RSS chief Mohan Bhagwat’s query on “who actually fuelled” the ongoing Manipur conflict evoked a volley of questions on Tuesday from a leading Kuki-Zo organisation in the state.
Bhagwat had also asked in Nagpur whether “outside forces” were responsible for the violence in the “border state” since May 3 that has left at least 177 people dead and over 67,000 displaced.
The Indigenous Tribal Leaders’ Forum (ITLF), a conglomerate of recognised Kuki-Zo tribes in Churachandpur district, responded in a media statement that some “other relevant questions need to be answered” first.
The statement, issued by Ginza Vualzong of the ITLF’s media and publicity wing, asked:
• “Why were there no clashes between the majority Meiteis and the Kuki-Zo tribals in all the years before the BJP and chief minister N. Biren Singh came to power in the state?”
• Why had Meitei “belligerence” become pronounced and quickly intensified during Singh’s tenure?
The BJP has been heading a coalition government since 2017 under Singh, who is serving his second term.
• Why has the Armed Forces Special Powers Act (AFSPA) been “removed from only Meitei-dominated districts and not from tribal areas”?
Nineteen police stations in Manipur’s valley districts are exempted from the AFSPA, which gives unbridled power to the security forces to search, arrest and shoot during operations in areas declared as disturbed.
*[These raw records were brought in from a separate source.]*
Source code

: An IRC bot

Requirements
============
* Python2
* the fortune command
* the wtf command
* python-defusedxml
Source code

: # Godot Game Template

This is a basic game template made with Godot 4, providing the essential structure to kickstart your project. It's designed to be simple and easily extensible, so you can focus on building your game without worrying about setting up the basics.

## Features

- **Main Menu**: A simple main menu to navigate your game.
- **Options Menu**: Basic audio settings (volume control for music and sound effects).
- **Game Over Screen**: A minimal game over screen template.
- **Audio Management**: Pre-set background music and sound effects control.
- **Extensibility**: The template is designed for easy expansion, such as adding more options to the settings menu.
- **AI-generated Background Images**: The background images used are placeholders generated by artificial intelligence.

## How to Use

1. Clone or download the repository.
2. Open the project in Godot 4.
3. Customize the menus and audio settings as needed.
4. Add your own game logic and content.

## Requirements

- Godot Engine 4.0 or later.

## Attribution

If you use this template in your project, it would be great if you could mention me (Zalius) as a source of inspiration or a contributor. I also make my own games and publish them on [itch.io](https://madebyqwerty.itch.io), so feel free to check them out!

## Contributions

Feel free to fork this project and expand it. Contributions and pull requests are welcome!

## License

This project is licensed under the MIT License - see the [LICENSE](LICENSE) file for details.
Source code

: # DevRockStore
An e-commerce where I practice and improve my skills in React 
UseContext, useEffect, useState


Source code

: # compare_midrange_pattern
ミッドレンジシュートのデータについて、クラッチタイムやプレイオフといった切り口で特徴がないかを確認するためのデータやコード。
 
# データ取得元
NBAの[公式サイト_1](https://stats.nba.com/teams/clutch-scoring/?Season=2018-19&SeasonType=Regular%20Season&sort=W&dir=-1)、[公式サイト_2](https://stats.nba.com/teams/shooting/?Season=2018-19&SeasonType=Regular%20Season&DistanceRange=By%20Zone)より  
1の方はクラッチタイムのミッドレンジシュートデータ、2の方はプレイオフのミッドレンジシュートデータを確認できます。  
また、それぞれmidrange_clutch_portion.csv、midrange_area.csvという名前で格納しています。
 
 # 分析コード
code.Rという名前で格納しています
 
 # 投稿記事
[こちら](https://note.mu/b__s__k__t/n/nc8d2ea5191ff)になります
The Meiteis live in the valley. The Kuki-Zo and Naga tribal populations live in the hill districts.
• How did “gun-toting and hate-spewing (Meitei) radical groups” like Arambai Tenggol and Meitei Leepun gain “prominence” in the past couple of years?
• Why was the government notification of 1966 regarding “reserved” and “protected” forests under the Indian Forest Act, 1927, “suddenly implemented” in 2023, without “following procedures laid down” by the Act, which includes consulting the stakeholders?.
• Why there was a “sudden resurgence” in the Metei demand for Scheduled Tribe status, the “branding” of Kuki-Zo tribals as “illegal immigrants” and the blaming of tribals for the state’s drug menace?
The statement said: “...What Manipur witnessed in the past few years was a highly coordinated assault on the rights and protections that tribals enjoyed under the Constitution, all in the name of preserving and extending the Meiteis’ domination of minorities. Ironically, it included an attempt to get a minority tag in the form of ST status. This resulted in a pushback by tribals in the form of protests and rallies.”
The Meitei are mostly Hindus while the Kuki-Zo tribals are mostly Christian. Chief minister Singh, who is himself a Meitei, has been blamed by the ITLF for the unrest.
The ruling BJP and leading Meitei organisations and individuals have maintained that the influx and narco-terror outfits from Myanmar were fuelling the unrest in Manipur.
The Kuki-Zo people share the same ancestry as the Kuki-Chin people from Myanmar and Bangladesh. Manipur shares a 398km border with Myanmar, of which less than 10 per cent is fenced.
On Tuesday, Singh tweeted about the arrest on Monday of two members of the Myanmar-based Kuki-Chin Liberation Army (CKLA) from Churachachandpur district with sophisticated arms and over RS 4.8 lakh in cash.
He had earlier referred to the National Investigation Agency (NIA) taking up cases “wherein it was particularly stated that there exists a transnational conspiracy by Myanmar and Bangladesh based leadership of terror outfits to wage war against the Government of India by exploiting the current unrest in Manipur”.
“Today’s apprehension of CKLA cadres and the recovery of weapons has yet again underscored a transnational plot aimed at destabilizing both Manipur and our nation,” he said.
Lynching
On October 20, a Pangal (Meitei Muslim) driver, S. Sahir, died of injuries he suffered at the hands of a mob in the capital Imphal while transporting cows, prompting a joint action committee formed on October 22 to demand the arrest of those involved within 48 hours from October 23, and handing over the case to the CBI/NIA. Another driver was injured.